Scraping Data

The main target of my web-scraping was the digital archive of the Jangseogak Royal Library, a major digitaization project undertaken by the Academy of Korean Studies since 1999. This digital archive is a collection of various databases separated by source type and provenance, including the Jangseogak Library Old Documents DB, Old Books & Documents DB, Folklore and Oral Literature Recording DB, Korean Culture Photo DB. Most pertinent to my project on the military garrisons was the first of these databases, which alone consists of 2,560,000 image files of 12,205 books and text files of 4,195 books in 1,234 categories. From this vast ocean of data, I was most interested in obtaining the Records of the Central Military Garrisons, a compilation of military logs that hold special value for my dissertation project. 

The critical challenge of web-scraping this source was to navigate the deep hierarchical structure of the database, which in simple outlines is as follows: type of garrison record, individual book, individual entry. The challenge was compounded by the fact that there were as many as 11 different types of garrison records and more than 550 books in total, and that the entries therein were separated into various sub-pages on the website. In other words, the scraper had to be instructed to loop through cycles of clicking into the deepest level, extracting the content and returning to the starting level.

Screenshot 2016-12-16 00.12.55.png

Building an Extractor on Dexi

Screenshot 2016-12-16 00.13.51.png

Results of Dexi Extraction

Thankfully, this complex process was facilitated by Dexi, which had an easy user interface to automate clicks (to move between levels), and set up loops. I was then able to train a "robot" or "extractor" that would glide through each book and extract each entry embedded in it. However, while the scraper performed successfully for several hundred entries, the amount of data requests sent by the scraper soon overloaded the website until it crashed.

Realizing that this method was unsustainable, I then turned to Outwit Hub, which provided novel solutions for this second challenge. Although its user interface was less intuitive than Dexi, this software was helpful in that it provided a combination of macros and workflow scheduling that could break the scraping job into smaller, and more mangeable chunks. I could set up parameters such as periodicity, randomizing and max execution time, all of which ensured that my job would not overwhelm the host server.
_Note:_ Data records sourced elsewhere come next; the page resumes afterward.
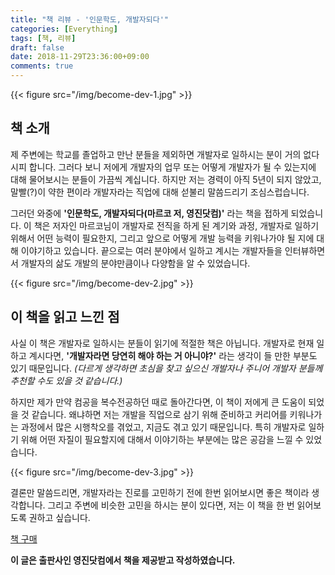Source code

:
 ```yaml
---
title: "책 리뷰 - '인문학도, 개발자되다'"
categories: [Everything]
tags: [책, 리뷰]
draft: false
date: 2018-11-29T23:36:00+09:00
comments: true
---
```


{{< figure src="/img/become-dev-1.jpg" >}}

## 책 소개

제 주변에는 학교를 졸업하고 만난 분들을 제외하면 개발자로 일하시는 분이 거의 없다시피 합니다. 그러다 보니 저에게 개발자의 업무 또는 어떻게 개발자가 될 수 있는지에 대해 물어보시는 분들이 가끔씩 계십니다. 하지만 저는 경력이 아직 5년이 되지 않았고, 말빨(?)이 약한 편이라 개발자라는 직업에 대해 섣불리 말씀드리기 조심스럽습니다.

그러던 와중에 **'인문학도, 개발자되다(마르코 저, 영진닷컴)'** 라는 책을 접하게 되었습니다. 이 책은 저자인 마르코님이 개발자로 전직을 하게 된 계기와 과정, 개발자로 일하기 위해서 어떤 능력이 필요한지, 그리고 앞으로 어떻게 개발 능력을 키워나가야 될 지에 대해 이야기하고 있습니다. 끝으로는 여러 분야에서 일하고 계시는 개발자들을 인터뷰하면서 개발자의 삶도 개발의 분야만큼이나 다양함을 알 수 있었습니다.

{{< figure src="/img/become-dev-2.jpg" >}}

## 이 책을 읽고 느낀 점

사실 이 책은 개발자로 일하시는 분들이 읽기에 적절한 책은 아닙니다. 개발자로 현재 일하고 계시다면, **'개발자라면 당연히 해야 하는 거 아니야?'** 라는 생각이 들 만한 부분도 있기 때문입니다. *(다르게 생각하면 초심을 찾고 싶으신 개발자나 주니어 개발자 분들께 추천할 수도 있을 것 같습니다.)*

하지만 제가 만약 컴공을 복수전공하던 때로 돌아간다면, 이 책이 저에게 큰 도움이 되었을 것 같습니다. 왜냐하면 저는 개발을 직업으로 삼기 위해 준비하고 커리어를 키워나가는 과정에서 많은 시행착오를 겪었고, 지금도 겪고 있기 때문입니다. 특히 개발자로 일하기 위해 어떤 자질이 필요할지에 대해서 이야기하는 부분에는 많은 공감을 느낄 수 있었습니다.

{{< figure src="/img/become-dev-3.jpg" >}}

결론만 말씀드리면, 개발자라는 진로를 고민하기 전에 한번 읽어보시면 좋은 책이라 생각합니다. 그리고 주변에 비슷한 고민을 하시는 분이 있다면, 저는 이 책을 한 번 읽어보도록 권하고 싶습니다.

[책 구매](http://www.yes24.com/24/Goods/67015072)

**이 글은 출판사인 영진닷컴에서 책을 제공받고 작성하였습니다.**
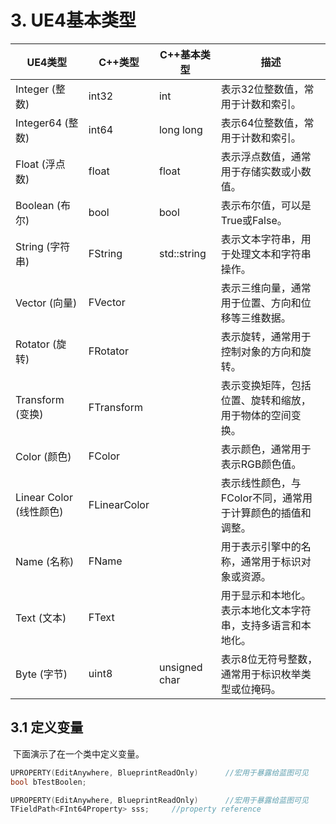 # 3. UE4基本类型

| UE4类型                 | C++类型      | C++基本类型   | 描述                                                         |
| ----------------------- | ------------ | ------------- | ------------------------------------------------------------ |
| Integer (整数)          | int32        | int           | 表示32位整数值，常用于计数和索引。                           |
| Integer64 (整数)        | int64        | long long     | 表示64位整数值，常用于计数和索引。                           |
| Float (浮点数)          | float        | float         | 表示浮点数值，通常用于存储实数或小数值。                     |
| Boolean (布尔)          | bool         | bool          | 表示布尔值，可以是True或False。                              |
| String (字符串)         | FString      | std::string   | 表示文本字符串，用于处理文本和字符串操作。                   |
| Vector (向量)           | FVector      |               | 表示三维向量，通常用于位置、方向和位移等三维数据。           |
| Rotator (旋转)          | FRotator     |               | 表示旋转，通常用于控制对象的方向和旋转。                     |
| Transform (变换)        | FTransform   |               | 表示变换矩阵，包括位置、旋转和缩放，用于物体的空间变换。     |
| Color (颜色)            | FColor       |               | 表示颜色，通常用于表示RGB颜色值。                            |
| Linear Color (线性颜色) | FLinearColor |               | 表示线性颜色，与FColor不同，通常用于计算颜色的插值和调整。   |
| Name (名称)             | FName        |               | 用于表示引擎中的名称，通常用于标识对象或资源。               |
| Text (文本)             | FText        |               | 用于显示和本地化。表示本地化文本字符串，支持多语言和本地化。 |
| Byte (字节)             | uint8        | unsigned char | 表示8位无符号整数，通常用于标识枚举类型或位掩码。            |

## 3.1 定义变量

​	下面演示了在一个类中定义变量。

```C++
UPROPERTY(EditAnywhere, BlueprintReadOnly)		//宏用于暴露给蓝图可见
bool bTestBoolen;

UPROPERTY(EditAnywhere, BlueprintReadOnly)		//宏用于暴露给蓝图可见
TFieldPath<FInt64Property> sss;		//property reference
```

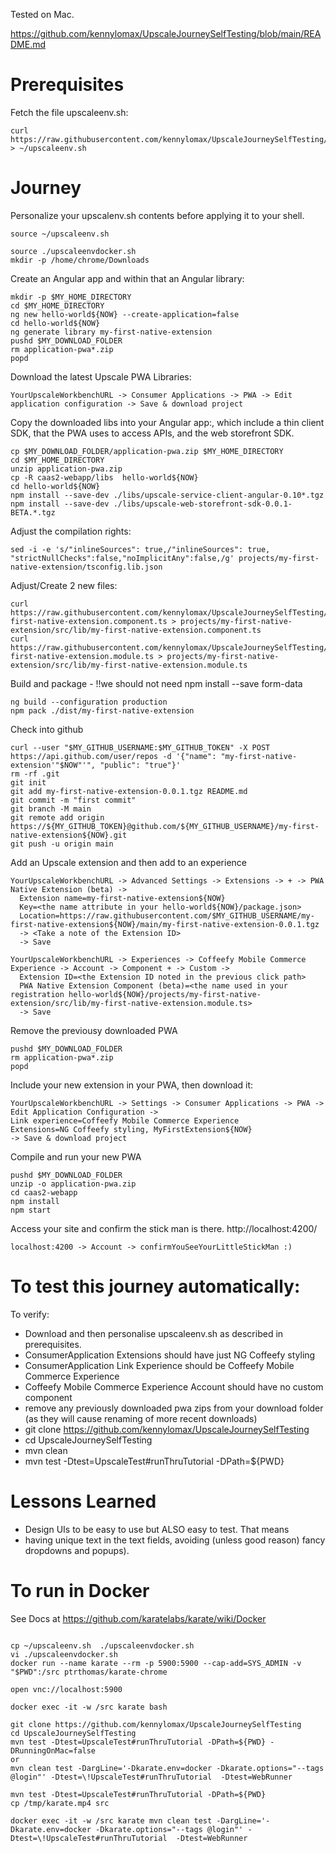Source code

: Tested on Mac.

https://github.com/kennylomax/UpscaleJourneySelfTesting/blob/main/README.md

# Prerequisites

Fetch the file upscaleenv.sh:
``` 
curl https://raw.githubusercontent.com/kennylomax/UpscaleJourneySelfTesting/main/materialTemp/upscaleenv.sh > ~/upscaleenv.sh 
```

# Journey

Personalize your upscalenv.sh contents before applying it to your shell.

```commandsOsxOnly
source ~/upscaleenv.sh 
``` 

```commandsDebianOnly
source ./upscaleenvdocker.sh 
mkdir -p /home/chrome/Downloads
``` 


Create an Angular app and within that an Angular library:
```commands
mkdir -p $MY_HOME_DIRECTORY
cd $MY_HOME_DIRECTORY
ng new hello-world${NOW} --create-application=false
cd hello-world${NOW}
ng generate library my-first-native-extension
pushd $MY_DOWNLOAD_FOLDER
rm application-pwa*.zip
popd

```

Download the latest Upscale PWA Libraries:
```clickpath:download_PWA
YourUpscaleWorkbenchURL -> Consumer Applications -> PWA -> Edit application configuration -> Save & download project
```

Copy the downloaded libs into your Angular app:, which include a thin client SDK, that the PWA uses to access APIs, and the web storefront SDK.

```commands
cp $MY_DOWNLOAD_FOLDER/application-pwa.zip $MY_HOME_DIRECTORY
cd $MY_HOME_DIRECTORY 
unzip application-pwa.zip 
cp -R caas2-webapp/libs  hello-world${NOW}
cd hello-world${NOW}
npm install --save-dev ./libs/upscale-service-client-angular-0.10*.tgz 
npm install --save-dev ./libs/upscale-web-storefront-sdk-0.0.1-BETA.*.tgz 
```

Adjust the compilation rights:

```commands
sed -i -e 's/"inlineSources": true,/"inlineSources": true, "strictNullChecks":false,"noImplicitAny":false,/g' projects/my-first-native-extension/tsconfig.lib.json 
```

Adjust/Create 2 new files:
```commands 
curl https://raw.githubusercontent.com/kennylomax/UpscaleJourneySelfTesting/main/materialTemp/my-first-native-extension.component.ts > projects/my-first-native-extension/src/lib/my-first-native-extension.component.ts
curl https://raw.githubusercontent.com/kennylomax/UpscaleJourneySelfTesting/main/materialTemp/my-first-native-extension.module.ts > projects/my-first-native-extension/src/lib/my-first-native-extension.module.ts
``` 
 
Build and package - !!we should not need npm install --save form-data

```commands 
ng build --configuration production
npm pack ./dist/my-first-native-extension
``` 

Check into github

```commands 
curl --user "$MY_GITHUB_USERNAME:$MY_GITHUB_TOKEN" -X POST https://api.github.com/user/repos -d '{"name": "my-first-native-extension'"$NOW"'", "public": "true"}'
rm -rf .git
git init
git add my-first-native-extension-0.0.1.tgz README.md
git commit -m "first commit"
git branch -M main
git remote add origin https://${MY_GITHUB_TOKEN}@github.com/${MY_GITHUB_USERNAME}/my-first-native-extension${NOW}.git
git push -u origin main
``` 

Add an Upscale extension and then add to an experience
```clickpath:CreateExtensionAndExperience
YourUpscaleWorkbenchURL -> Advanced Settings -> Extensions -> + -> PWA Native Extension (beta) ->
  Extension name=my-first-native-extension${NOW}
  Key=<the name attribute in your hello-world${NOW}/package.json>
  Location=https://raw.githubusercontent.com/$MY_GITHUB_USERNAME/my-first-native-extension${NOW}/main/my-first-native-extension-0.0.1.tgz
  -> <Take a note of the Extension ID>
  -> Save

YourUpscaleWorkbenchURL -> Experiences -> Coffeefy Mobile Commerce Experience -> Account -> Component + -> Custom ->
  Extension ID=<the Extension ID noted in the previous click path>
  PWA Native Extension Component (beta)=<the name used in your registration hello-world${NOW}/projects/my-first-native-extension/src/lib/my-first-native-extension.module.ts>
  -> Save
``` 

Remove the previousy downloaded PWA 

```commands
pushd $MY_DOWNLOAD_FOLDER
rm application-pwa*.zip  
popd

```

Include your new extension in your PWA, then download it:
```clickpath:DownloadNewPWA
YourUpscaleWorkbenchURL -> Settings -> Consumer Applications -> PWA -> Edit Application Configuration -> 
Link experience=Coffeefy Mobile Commerce Experience 
Extensions=NG Coffeefy styling, MyFirstExtension${NOW} 
-> Save & download project
``` 

Compile and run your new PWA
```commands 
pushd $MY_DOWNLOAD_FOLDER
unzip -o application-pwa.zip 
cd caas2-webapp
npm install
npm start
``` 
Access your site and confirm the stick man is there.
http://localhost:4200/

```clickpath:ConfirmLittleStickman
localhost:4200 -> Account -> confirmYouSeeYourLittleStickMan :)
``` 

# To test this journey automatically:
To verify:
- Download and then personalise upscaleenv.sh as described in prerequisites.
- ConsumerApplication Extensions should have just NG Coffeefy styling
- ConsumerApplication Link Experience should be Coffeefy Mobile Commerce Experience
- Coffeefy Mobile Commerce Experience Account should have no custom component
- remove any previously downloaded pwa zips from your download folder (as they will cause renaming of more recent downloads)
- git clone https://github.com/kennylomax/UpscaleJourneySelfTesting
- cd UpscaleJourneySelfTesting
- mvn clean
- mvn test -Dtest=UpscaleTest#runThruTutorial -DPath=${PWD}

# Lessons Learned 
- Design UIs to be easy to use but ALSO easy to test. That means
- having unique text in the text fields, avoiding (unless good reason) fancy dropdowns and popups). 


# To run in Docker

See Docs at https://github.com/karatelabs/karate/wiki/Docker
```

cp ~/upscaleenv.sh  ./upscaleenvdocker.sh 
vi ./upscaleenvdocker.sh 
docker run --name karate --rm -p 5900:5900 --cap-add=SYS_ADMIN -v "$PWD":/src ptrthomas/karate-chrome

open vnc://localhost:5900

docker exec -it -w /src karate bash

git clone https://github.com/kennylomax/UpscaleJourneySelfTesting
cd UpscaleJourneySelfTesting
mvn test -Dtest=UpscaleTest#runThruTutorial -DPath=${PWD} -DRunningOnMac=false
or
mvn clean test -DargLine='-Dkarate.env=docker -Dkarate.options="--tags @login"' -Dtest=\!UpscaleTest#runThruTutorial  -Dtest=WebRunner

mvn test -Dtest=UpscaleTest#runThruTutorial -DPath=${PWD}
cp /tmp/karate.mp4 src

docker exec -it -w /src karate mvn clean test -DargLine='-Dkarate.env=docker -Dkarate.options="--tags @login"' -Dtest=\!UpscaleTest#runThruTutorial  -Dtest=WebRunner
```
The results of my scrapping are yet incomplete: reducing the workflow allowed for more sustainable methods of scraping, but elongated the extraction process to weeks and possibly months. However, the advantage of having built these scrappers is that they allow me the ability to update and modify my data in accordance with changes in the digital archive. This is crucial given that the digital archive is being actively updated and expanded.